Une chose est a priori certaine : Bruno Le Maire ne rejoindra pas le prochain gouvernement du nouveau premier ministre François Bayrou. L’ex-ministre des Finances, pointé du doigt pour sa responsabilité dans le déficit budgétaire français, poursuit sa carrière professionnelle dans le secteur privé.
Enseignant depuis quelques mois à l’École polytechnique fédérale de Lausanne, Bruno Le Maire prendra dès le 1er janvier 2025 des fonctions supplémentaires en tant que consultant pour l’industrie des semiconducteurs.
Grimper à 20% de PDM des semiconducteurs
Le géant européen ASML, dirigé par Christophe Fouquet, a officialisé le recrutement de l’ex-politique de carrière en tant que conseiller du conseil d’administration. Fabricant de produits de lithographie pour les producteurs de composants, ASML emploie 42.000 salariés et réalise un chiffre d’affaires de près de 28 milliards de dollars.
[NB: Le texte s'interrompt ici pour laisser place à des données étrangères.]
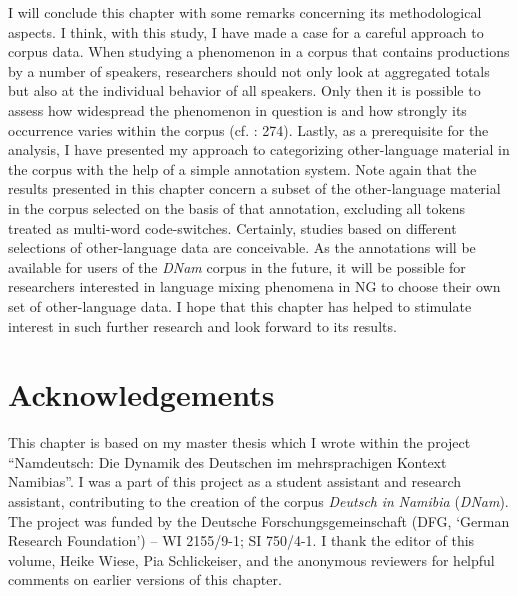 \documentclass[output=paper]{langsci/langscibook}
\begin{document}
I will conclude this chapter with some remarks concerning its methodological aspects. I think, with this study, I have made a case for a careful approach to corpus data. When studying a phenomenon in a corpus that contains productions by a number of speakers, researchers should not only look at aggregated totals but also at the individual behavior of all speakers. Only then it is possible to assess how widespread the phenomenon in question is and how strongly its occurrence varies within the corpus (cf. \citealt{gries_useful_2010}: 274). Lastly, as a prerequisite for the analysis, I have presented my approach to categorizing other-language material in the corpus with the help of a simple annotation system. Note again that the results presented in this chapter concern a subset of the other-language material in the corpus selected on the basis of that annotation, excluding all tokens treated as multi-word code-switches. Certainly, studies based on different selections of other-language data are conceivable. As the annotations will be available for users of the \textit{DNam} corpus in the future, it will be possible for researchers interested in language mixing phenomena in NG to choose their own set of other-language data. I hope that this chapter has helped to stimulate interest in such further research and look forward to its results.

\section*{Acknowledgements}
This chapter is based on my master thesis which I wrote within the project “Namdeutsch: Die Dynamik des Deutschen im mehrsprachigen Kontext Namibias”. I was a part of this project as a student assistant and research assistant, contributing to the creation of the corpus \textit{Deutsch} \textit{in} \textit{Namibia} (\textit{DNam}). The project was funded by the Deutsche Forschungsgemeinschaft (DFG, ‘German Research Foundation’) – WI 2155/9-1; SI 750/4-1. I thank the editor of this volume, Heike Wiese, Pia Schlickeiser, and the anonymous reviewers for helpful comments on earlier versions of this chapter.

{\sloppy\printbibliography[heading=subbibliography,notkeyword=this]}
\end{document}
L’entreprise technologique est surtout positionnée sur un marché devenu stratégique au niveau mondial et que les grandes puissances s’efforcent d’attirer sur leur territoire à coup de milliards de dollars de subventions.
L’Europe ne manque pas à l’appel. Le 25 juillet 2023, elle adoptait le règlement sur les semi-conducteurs dont les nouvelles règles visent à doubler la part de marché mondiale de l’Europe. L’ambition : passer de 10% à au moins 20% d’ici à 2030.
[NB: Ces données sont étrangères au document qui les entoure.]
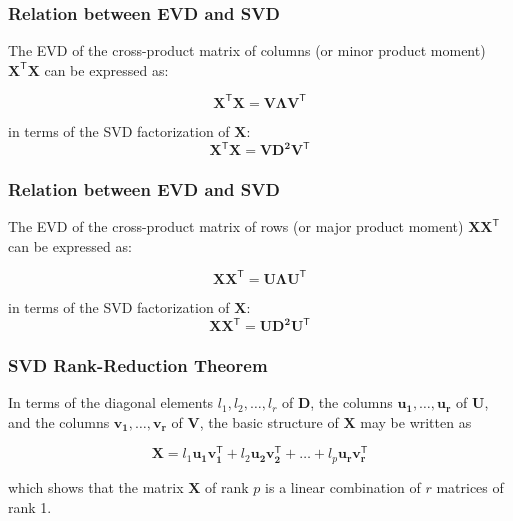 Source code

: \documentclass[12pt]{beamer}\usepackage[]{graphicx}\usepackage[]{color}
\begin{document}

\begin{frame}
\frametitle{Relation between EVD and SVD}

The EVD of the cross-product matrix of columns (or minor product moment) 
$\mathbf{X^\mathsf{T} X}$ can be expressed as:

{\large
$$
\mathbf{X^\mathsf{T} X} = \mathbf{V \Lambda V^\mathsf{T}}
$$
}

in terms of the SVD factorization of $\mathbf{X}$:
{\large
$$
\mathbf{X^\mathsf{T} X} = \mathbf{V D^2 V^\mathsf{T}}
$$
}

\end{frame}


\begin{frame}
\frametitle{Relation between EVD and SVD}

The EVD of the cross-product matrix of rows (or major product moment)
$\mathbf{X X^\mathsf{T}}$ can be expressed as:

{\large
$$
\mathbf{X X^\mathsf{T}} = \mathbf{U \Lambda U^\mathsf{T}}
$$
}

in terms of the SVD factorization of $\mathbf{X}$:
{\large
$$
\mathbf{X X^\mathsf{T}} = \mathbf{U D^2 U^\mathsf{T}}
$$
}

\end{frame}


\begin{frame}
\begin{center}
\Huge{}
\end{center}
\end{frame}


\begin{frame}
\frametitle{SVD Rank-Reduction Theorem}

In terms of the diagonal elements $l_1, l_2, \dots, l_r$ of 
$\mathbf{D}$, the columns $\mathbf{u_1}, \dots, \mathbf{u_r}$ of 
$\mathbf{U}$, and the columns $\mathbf{v_1}, \dots, \mathbf{v_r}$ of 
$\mathbf{V}$, the basic structure of $\mathbf{X}$ may be written as

{\large
$$
\mathbf{X} = l_1 \mathbf{u_1 v^\mathsf{T}_1} + l_2 \mathbf{u_2 v^\mathsf{T}_2} 
+ \dots + l_p \mathbf{u_r v^\mathsf{T}_r}
$$
}

which shows that the matrix $\mathbf{X}$ of rank $p$ is a linear combination 
of $r$ matrices of rank 1.

\end{frame}
\end{document}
Feu vert de la Haute autorité pour la transparence de la vie publique
ASML, installé aux Pays-Bas, entend bien jouer un rôle central dans ce programme. En recrutant Bruno Le Maire en tant que consultant, l’industriel s’offre les services d’un influenceur et l’accès à son carnet d’adresses.
L’ancien ministre français a obtenu au préalable l’aval de la Haute autorité pour la transparence de la vie publique (HATVP). Cette dernière a toutefois mis une condition : l’interdiction de démarcher ses anciens camarades du gouvernement et membres de son cabinet.
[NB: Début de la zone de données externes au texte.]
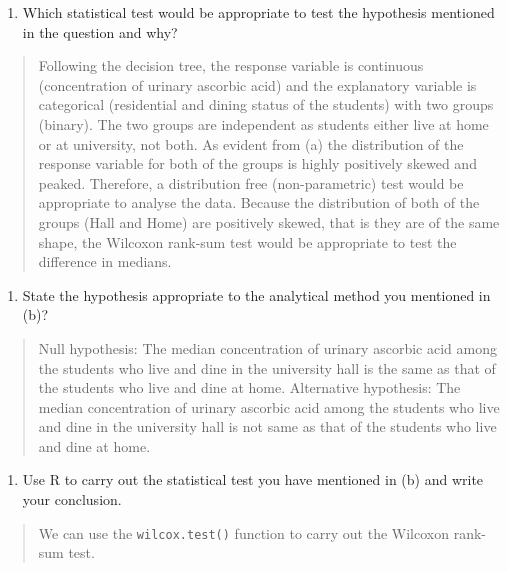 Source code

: \documentclass[
]{memoir}
\providecommand{\tightlist}{%
  \setlength{\itemsep}{0pt}\setlength{\parskip}{0pt}}
\begin{document}
\begin{enumerate}
\def\labelenumi{\alph{enumi})}
\setcounter{enumi}{1}
\tightlist
\item
  Which statistical test would be appropriate to test the hypothesis mentioned in the question and why?
\end{enumerate}

\begin{quote}
Following the decision tree, the response variable is continuous (concentration of urinary ascorbic acid) and the explanatory variable is categorical (residential and dining status of the students) with two groups (binary). The two groups are independent as students either live at home or at university, not both. As evident from (a) the distribution of the response variable for both of the groups is highly positively skewed and peaked. Therefore, a distribution free (non-parametric) test would be appropriate to analyse the data. Because the distribution of both of the groups (Hall and Home) are positively skewed, that is they are of the same shape, the Wilcoxon rank-sum test would be appropriate to test the difference in medians.
\end{quote}

\begin{enumerate}
\def\labelenumi{\alph{enumi})}
\setcounter{enumi}{2}
\tightlist
\item
  State the hypothesis appropriate to the analytical method you mentioned in (b)?
\end{enumerate}

\begin{quote}
Null hypothesis: The median concentration of urinary ascorbic acid among the students who live and dine in the university hall is the same as that of the students who live and dine at home.
Alternative hypothesis: The median concentration of urinary ascorbic acid among the students who live and dine in the university hall is not same as that of the students who live and dine at home.
\end{quote}

\begin{enumerate}
\def\labelenumi{\alph{enumi})}
\setcounter{enumi}{3}
\tightlist
\item
  Use R to carry out the statistical test you have mentioned in (b) and write your conclusion.
\end{enumerate}

\begin{quote}
We can use the \texttt{wilcox.test()} function to carry out the Wilcoxon rank-sum test.
\end{quote}
\end{document}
De telles restrictions n’ont pas empêché Cédric O de jouer un rôle influent en France dans la politique sur l’IA et de négocier la participation de dirigeants de Mistral AI au comité chargé de conseiller le gouvernement d’Élisabeth Borne. Tradition française.
Un marché au cœur d’une bataille mondiale
Abstraction faite des fonctions de VRP influents confiées à d’anciens politiques, les semiconducteurs se sont imposés ces deux dernières années comme le terrain d’une nouvelle bataille économique – et géopolitique.
Les États-Unis consacrent des moyens considérables pour relocaliser la production de ces composants essentiels sur leur territoire. TSMC et Intel, par exemple, ont déjà perçu des milliards d’aides pour y implanter des usines. Et la France ? Moins offensive que l’Allemagne, elle demeure très dépendante de producteurs étrangers.
En 2022 et 2023, la France a cependant investi 4,7 milliards d’euros par le biais d’un plan de soutien à la filière des composants électroniques. Ces composants sont critiques pour l’automobile et l’industrie françaises, qui représentent 71% des achats hexagonaux de semi-conducteurs.